WORK INSTRUCTIONS: Whichever lines include the word "things", copy them as they appear in the data.

*** Block opens ***

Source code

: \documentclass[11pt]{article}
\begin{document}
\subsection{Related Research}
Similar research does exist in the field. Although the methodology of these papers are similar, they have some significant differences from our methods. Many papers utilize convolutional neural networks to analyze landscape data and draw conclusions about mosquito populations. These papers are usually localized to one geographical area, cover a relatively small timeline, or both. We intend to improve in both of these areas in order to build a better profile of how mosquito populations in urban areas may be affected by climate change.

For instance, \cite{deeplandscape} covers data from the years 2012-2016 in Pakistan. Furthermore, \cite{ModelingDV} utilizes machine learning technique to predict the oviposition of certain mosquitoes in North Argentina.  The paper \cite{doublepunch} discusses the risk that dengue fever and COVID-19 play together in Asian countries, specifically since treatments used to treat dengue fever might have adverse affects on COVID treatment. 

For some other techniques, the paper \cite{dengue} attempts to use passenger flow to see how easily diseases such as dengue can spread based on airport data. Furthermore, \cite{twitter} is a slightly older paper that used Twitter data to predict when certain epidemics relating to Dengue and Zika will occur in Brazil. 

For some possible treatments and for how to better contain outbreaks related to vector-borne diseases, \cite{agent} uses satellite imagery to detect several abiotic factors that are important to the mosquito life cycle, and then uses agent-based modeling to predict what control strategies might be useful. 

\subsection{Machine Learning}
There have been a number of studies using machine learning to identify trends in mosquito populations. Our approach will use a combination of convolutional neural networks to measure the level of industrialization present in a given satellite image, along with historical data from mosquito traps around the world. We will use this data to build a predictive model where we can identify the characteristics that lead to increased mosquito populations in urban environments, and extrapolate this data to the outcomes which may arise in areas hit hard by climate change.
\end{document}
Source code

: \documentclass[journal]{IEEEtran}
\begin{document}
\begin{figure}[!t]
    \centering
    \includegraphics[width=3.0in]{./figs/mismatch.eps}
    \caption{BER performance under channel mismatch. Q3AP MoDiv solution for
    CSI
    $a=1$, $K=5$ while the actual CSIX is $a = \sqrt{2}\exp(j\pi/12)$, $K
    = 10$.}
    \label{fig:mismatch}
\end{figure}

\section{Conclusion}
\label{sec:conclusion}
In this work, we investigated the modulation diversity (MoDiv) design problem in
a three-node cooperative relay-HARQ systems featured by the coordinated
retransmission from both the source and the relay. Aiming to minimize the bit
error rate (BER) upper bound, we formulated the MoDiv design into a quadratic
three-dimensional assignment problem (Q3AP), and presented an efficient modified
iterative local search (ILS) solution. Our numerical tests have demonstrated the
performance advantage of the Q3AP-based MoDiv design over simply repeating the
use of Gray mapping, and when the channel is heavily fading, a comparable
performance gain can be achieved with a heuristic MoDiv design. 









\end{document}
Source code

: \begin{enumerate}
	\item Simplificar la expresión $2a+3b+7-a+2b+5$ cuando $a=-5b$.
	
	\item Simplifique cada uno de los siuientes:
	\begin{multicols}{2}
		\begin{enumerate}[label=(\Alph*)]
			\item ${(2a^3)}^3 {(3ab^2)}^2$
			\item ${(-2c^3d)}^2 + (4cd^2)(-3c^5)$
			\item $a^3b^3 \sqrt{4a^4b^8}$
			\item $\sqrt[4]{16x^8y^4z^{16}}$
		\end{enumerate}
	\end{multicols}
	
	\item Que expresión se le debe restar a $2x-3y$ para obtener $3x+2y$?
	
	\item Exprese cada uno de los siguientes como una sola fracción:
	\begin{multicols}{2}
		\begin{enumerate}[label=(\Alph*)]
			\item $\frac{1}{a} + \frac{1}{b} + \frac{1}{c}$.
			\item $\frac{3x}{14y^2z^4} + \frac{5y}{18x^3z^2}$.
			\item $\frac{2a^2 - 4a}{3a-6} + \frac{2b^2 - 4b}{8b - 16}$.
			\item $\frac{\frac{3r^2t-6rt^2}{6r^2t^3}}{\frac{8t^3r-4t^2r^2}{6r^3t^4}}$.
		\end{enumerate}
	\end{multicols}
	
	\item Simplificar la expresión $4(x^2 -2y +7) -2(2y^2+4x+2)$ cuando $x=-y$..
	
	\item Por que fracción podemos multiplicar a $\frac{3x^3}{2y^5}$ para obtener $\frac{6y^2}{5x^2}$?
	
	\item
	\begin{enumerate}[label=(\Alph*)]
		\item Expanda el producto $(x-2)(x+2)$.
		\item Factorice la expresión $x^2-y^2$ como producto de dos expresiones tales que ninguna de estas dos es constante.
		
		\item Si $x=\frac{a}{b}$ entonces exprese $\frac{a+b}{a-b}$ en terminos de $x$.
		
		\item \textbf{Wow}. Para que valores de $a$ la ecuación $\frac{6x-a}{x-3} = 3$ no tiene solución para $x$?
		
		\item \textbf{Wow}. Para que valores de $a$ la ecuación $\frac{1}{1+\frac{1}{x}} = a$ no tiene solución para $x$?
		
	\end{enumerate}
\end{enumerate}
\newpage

*** Block closes ***
*** Block opens ***

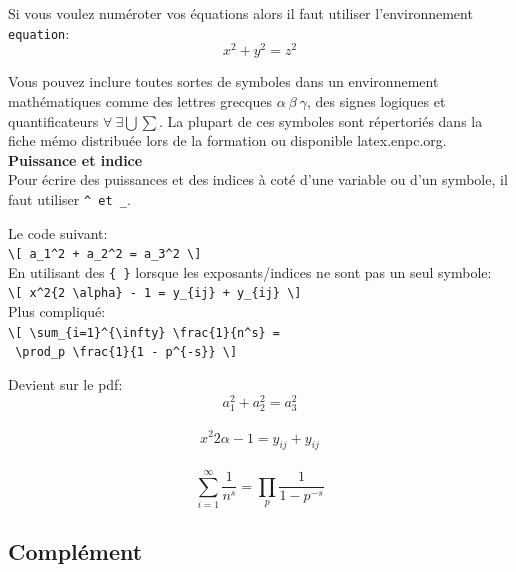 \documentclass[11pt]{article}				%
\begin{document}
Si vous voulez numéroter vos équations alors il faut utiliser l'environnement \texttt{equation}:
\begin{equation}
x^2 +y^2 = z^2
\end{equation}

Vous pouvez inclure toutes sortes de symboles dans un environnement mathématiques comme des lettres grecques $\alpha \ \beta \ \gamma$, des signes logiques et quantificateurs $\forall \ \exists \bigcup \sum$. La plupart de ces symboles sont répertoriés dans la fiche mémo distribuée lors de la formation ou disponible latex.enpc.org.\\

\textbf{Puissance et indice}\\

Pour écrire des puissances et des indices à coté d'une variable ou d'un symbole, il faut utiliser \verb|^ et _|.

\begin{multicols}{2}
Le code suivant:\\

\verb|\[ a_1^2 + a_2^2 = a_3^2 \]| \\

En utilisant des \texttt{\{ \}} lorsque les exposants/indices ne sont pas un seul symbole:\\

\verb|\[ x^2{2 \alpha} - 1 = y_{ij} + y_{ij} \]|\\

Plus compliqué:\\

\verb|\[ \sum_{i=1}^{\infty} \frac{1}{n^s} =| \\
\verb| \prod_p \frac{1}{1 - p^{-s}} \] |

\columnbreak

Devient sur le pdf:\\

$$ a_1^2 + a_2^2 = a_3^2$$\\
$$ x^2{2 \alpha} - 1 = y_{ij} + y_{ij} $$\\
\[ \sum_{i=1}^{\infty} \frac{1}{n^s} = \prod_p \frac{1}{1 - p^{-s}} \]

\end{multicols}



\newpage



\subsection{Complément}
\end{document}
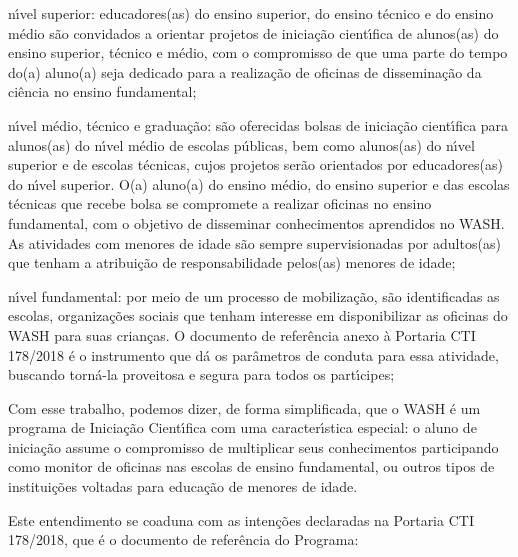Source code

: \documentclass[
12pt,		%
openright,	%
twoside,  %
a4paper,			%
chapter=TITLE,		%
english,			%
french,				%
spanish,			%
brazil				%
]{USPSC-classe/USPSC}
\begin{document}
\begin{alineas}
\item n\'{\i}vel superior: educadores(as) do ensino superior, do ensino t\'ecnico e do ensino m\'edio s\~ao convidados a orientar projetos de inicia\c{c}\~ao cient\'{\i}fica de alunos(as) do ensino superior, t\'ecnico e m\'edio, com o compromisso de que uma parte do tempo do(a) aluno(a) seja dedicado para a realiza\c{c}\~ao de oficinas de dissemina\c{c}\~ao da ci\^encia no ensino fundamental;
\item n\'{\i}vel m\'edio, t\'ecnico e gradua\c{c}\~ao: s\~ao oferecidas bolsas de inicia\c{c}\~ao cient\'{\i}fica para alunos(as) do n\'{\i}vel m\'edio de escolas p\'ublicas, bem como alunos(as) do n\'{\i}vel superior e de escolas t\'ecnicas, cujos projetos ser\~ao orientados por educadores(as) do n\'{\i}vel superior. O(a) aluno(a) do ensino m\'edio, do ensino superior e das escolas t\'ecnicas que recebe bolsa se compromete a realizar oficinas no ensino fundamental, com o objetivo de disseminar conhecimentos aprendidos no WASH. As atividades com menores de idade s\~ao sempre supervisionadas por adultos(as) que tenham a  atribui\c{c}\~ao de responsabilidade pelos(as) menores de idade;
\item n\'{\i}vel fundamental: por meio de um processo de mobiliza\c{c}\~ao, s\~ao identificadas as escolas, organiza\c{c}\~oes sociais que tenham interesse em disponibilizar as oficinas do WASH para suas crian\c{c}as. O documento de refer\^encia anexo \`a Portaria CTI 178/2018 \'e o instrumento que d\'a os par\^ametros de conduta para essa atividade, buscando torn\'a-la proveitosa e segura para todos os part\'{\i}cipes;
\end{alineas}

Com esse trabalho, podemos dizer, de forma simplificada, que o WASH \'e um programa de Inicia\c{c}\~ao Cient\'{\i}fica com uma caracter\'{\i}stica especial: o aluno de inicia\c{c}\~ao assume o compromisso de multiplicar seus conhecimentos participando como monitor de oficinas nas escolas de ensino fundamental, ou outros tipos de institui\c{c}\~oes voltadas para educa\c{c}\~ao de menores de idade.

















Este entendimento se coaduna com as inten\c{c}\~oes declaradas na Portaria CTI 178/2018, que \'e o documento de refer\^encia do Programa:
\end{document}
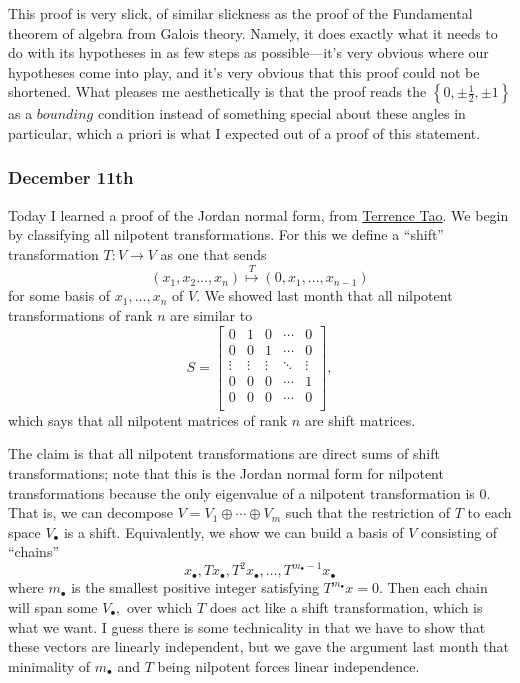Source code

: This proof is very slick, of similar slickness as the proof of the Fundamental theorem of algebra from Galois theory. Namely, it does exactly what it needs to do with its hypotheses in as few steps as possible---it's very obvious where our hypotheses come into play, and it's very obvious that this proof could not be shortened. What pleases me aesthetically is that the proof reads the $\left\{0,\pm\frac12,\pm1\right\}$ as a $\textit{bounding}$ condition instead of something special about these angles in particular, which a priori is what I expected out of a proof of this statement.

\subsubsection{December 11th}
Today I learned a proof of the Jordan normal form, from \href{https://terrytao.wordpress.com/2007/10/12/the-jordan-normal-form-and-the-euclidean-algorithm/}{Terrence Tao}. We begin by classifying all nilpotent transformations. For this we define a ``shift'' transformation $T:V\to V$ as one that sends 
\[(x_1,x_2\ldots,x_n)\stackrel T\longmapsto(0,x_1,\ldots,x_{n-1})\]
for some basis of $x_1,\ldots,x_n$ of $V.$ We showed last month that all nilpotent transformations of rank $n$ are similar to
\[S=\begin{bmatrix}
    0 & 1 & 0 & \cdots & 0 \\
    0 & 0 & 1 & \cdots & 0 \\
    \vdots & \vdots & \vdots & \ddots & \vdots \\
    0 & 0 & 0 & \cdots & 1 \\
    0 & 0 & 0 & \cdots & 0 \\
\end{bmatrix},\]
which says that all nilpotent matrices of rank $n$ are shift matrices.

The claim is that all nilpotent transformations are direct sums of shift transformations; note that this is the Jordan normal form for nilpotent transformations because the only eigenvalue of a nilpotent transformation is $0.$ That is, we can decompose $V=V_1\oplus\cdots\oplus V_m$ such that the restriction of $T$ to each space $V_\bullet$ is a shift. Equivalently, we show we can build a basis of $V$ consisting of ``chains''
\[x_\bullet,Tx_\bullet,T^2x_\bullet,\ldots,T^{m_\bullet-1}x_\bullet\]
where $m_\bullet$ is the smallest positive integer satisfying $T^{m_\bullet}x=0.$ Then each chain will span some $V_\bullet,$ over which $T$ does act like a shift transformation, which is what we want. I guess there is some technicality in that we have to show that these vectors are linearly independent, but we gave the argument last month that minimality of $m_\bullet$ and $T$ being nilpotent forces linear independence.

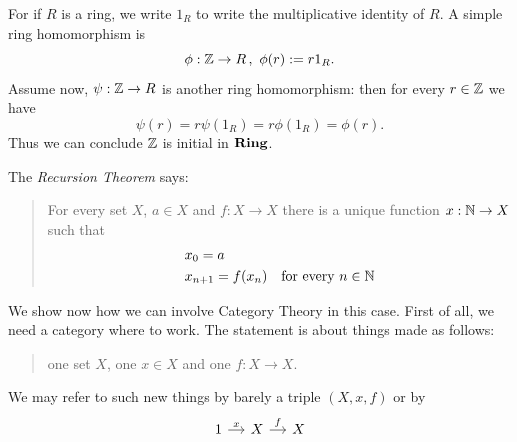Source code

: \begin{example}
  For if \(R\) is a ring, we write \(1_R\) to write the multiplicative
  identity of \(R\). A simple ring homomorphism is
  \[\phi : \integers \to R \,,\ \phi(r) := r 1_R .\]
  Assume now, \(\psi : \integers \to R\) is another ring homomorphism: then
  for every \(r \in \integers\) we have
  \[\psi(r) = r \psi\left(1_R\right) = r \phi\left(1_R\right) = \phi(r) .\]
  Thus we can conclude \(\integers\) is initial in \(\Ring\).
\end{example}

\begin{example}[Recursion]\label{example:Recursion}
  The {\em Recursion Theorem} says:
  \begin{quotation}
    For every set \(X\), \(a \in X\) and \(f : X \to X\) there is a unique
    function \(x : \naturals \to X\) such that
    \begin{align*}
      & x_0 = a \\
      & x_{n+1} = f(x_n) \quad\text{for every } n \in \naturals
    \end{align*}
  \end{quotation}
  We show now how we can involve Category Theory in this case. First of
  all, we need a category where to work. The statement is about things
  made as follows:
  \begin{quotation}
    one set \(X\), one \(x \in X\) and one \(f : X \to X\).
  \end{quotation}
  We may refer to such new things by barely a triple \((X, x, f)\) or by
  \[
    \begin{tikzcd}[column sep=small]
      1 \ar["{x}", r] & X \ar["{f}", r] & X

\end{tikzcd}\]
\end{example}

*** Block closes ***

RESPONSE AREA:
  all, we need a category where to work. The statement is about things
  We may refer to such new things by barely a triple \((X, x, f)\) or by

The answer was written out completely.